### ACTION ITEM:
Look through the listing below and report how many lines contain "needs", as a bare number.

---

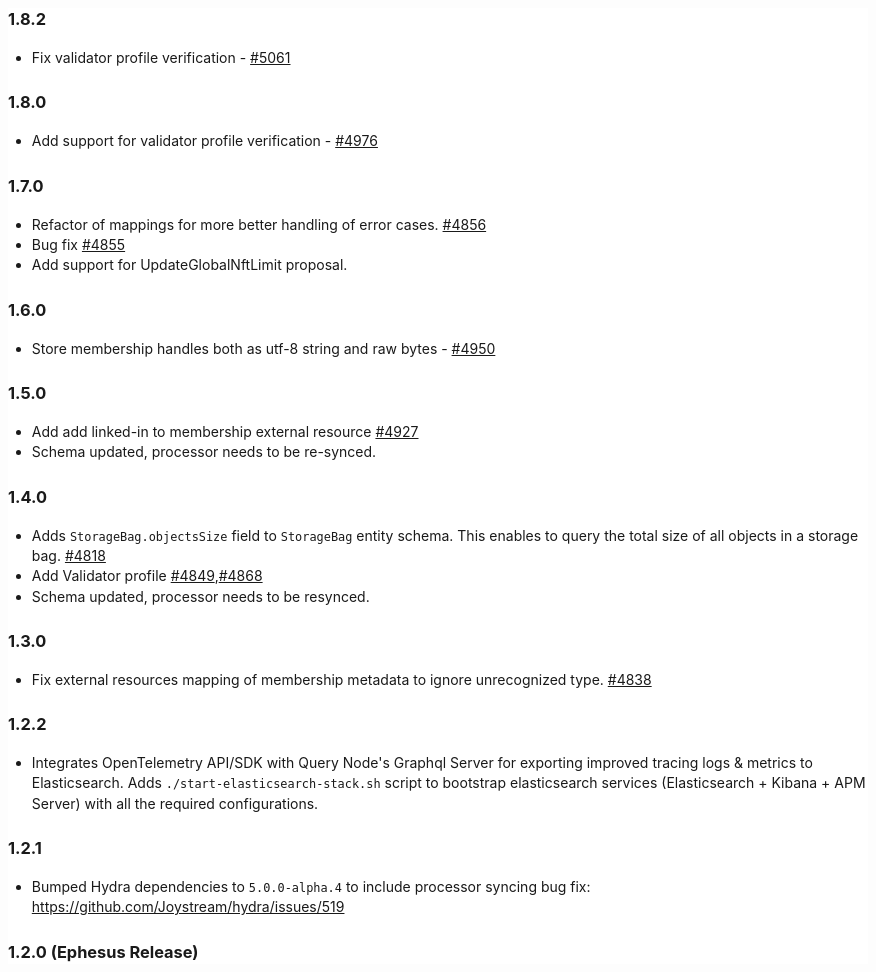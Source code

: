 ### 1.8.2

- Fix validator profile verification - [#5061](https://github.com/Joystream/joystream/pull/5061)

### 1.8.0

- Add support for validator profile verification - [#4976](https://github.com/Joystream/joystream/pull/4976)

### 1.7.0

- Refactor of mappings for more better handling of error cases. [#4856](https://github.com/Joystream/joystream/pull/4856)
- Bug fix [#4855](https://github.com/Joystream/joystream/issues/4855)
- Add support for UpdateGlobalNftLimit proposal.

### 1.6.0

- Store membership handles both as utf-8 string and raw bytes - [#4950](https://github.com/Joystream/joystream/pull/4950)

### 1.5.0

- Add add linked-in to membership external resource [#4927](https://github.com/Joystream/joystream/pull/4927)
- Schema updated, processor needs to be re-synced.

### 1.4.0

- Adds `StorageBag.objectsSize` field to `StorageBag` entity schema. This enables to query the total size of all objects in a storage bag. [#4818](https://github.com/Joystream/joystream/pull/4818)
- Add Validator profile [#4849](https://github.com/Joystream/joystream/pull/4849),[#4868](https://github.com/Joystream/joystream/pull/4868)
- Schema updated, processor needs to be resynced.

### 1.3.0

- Fix external resources mapping of membership metadata to ignore unrecognized type. [#4838](https://github.com/Joystream/joystream/pull/4838)

### 1.2.2

- Integrates OpenTelemetry API/SDK with Query Node's Graphql Server for exporting improved tracing logs & metrics to Elasticsearch. Adds `./start-elasticsearch-stack.sh` script to bootstrap elasticsearch services (Elasticsearch + Kibana + APM Server) with all the required configurations.

### 1.2.1

- Bumped Hydra dependencies to `5.0.0-alpha.4` to include processor syncing bug fix: https://github.com/Joystream/hydra/issues/519

### 1.2.0 (Ephesus Release)
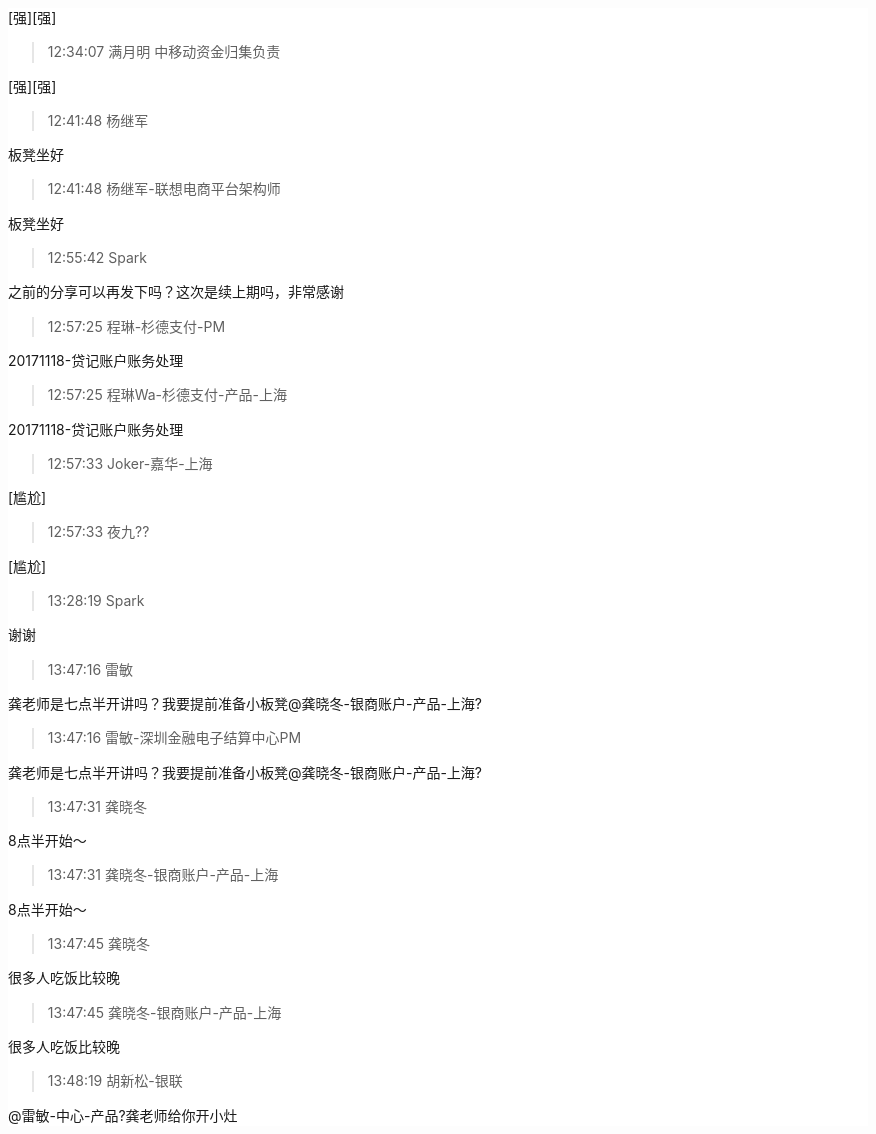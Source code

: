 [强][强]  
   
> 12:34:07  满月明 中移动资金归集负责  
   
[强][强]  
   
> 12:41:48  杨继军  
   
板凳坐好  
   
> 12:41:48  杨继军-联想电商平台架构师  
   
板凳坐好  
   
> 12:55:42  Spark  
   
之前的分享可以再发下吗？这次是续上期吗，非常感谢  
   
> 12:57:25  程琳-杉德支付-PM  
   
20171118-贷记账户账务处理  
   
> 12:57:25  程琳Wa-杉德支付-产品-上海  
   
20171118-贷记账户账务处理  
   
> 12:57:33  Joker-嘉华-上海  
   
[尴尬]  
   
> 12:57:33  夜九??  
   
[尴尬]  
   
> 13:28:19  Spark  
   
谢谢  
   
> 13:47:16  雷敏  
   
龚老师是七点半开讲吗？我要提前准备小板凳@龚晓冬-银商账户-产品-上海?  
   
> 13:47:16  雷敏-深圳金融电子结算中心PM  
   
龚老师是七点半开讲吗？我要提前准备小板凳@龚晓冬-银商账户-产品-上海?  
   
> 13:47:31  龚晓冬  
   
8点半开始～  
   
> 13:47:31  龚晓冬-银商账户-产品-上海  
   
8点半开始～  
   
> 13:47:45  龚晓冬  
   
很多人吃饭比较晚  
   
> 13:47:45  龚晓冬-银商账户-产品-上海  
   
很多人吃饭比较晚  
   
> 13:48:19  胡新松-银联  
   
@雷敏-中心-产品?龚老师给你开小灶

---

### ANSWER TO THIS EXERCISE:
2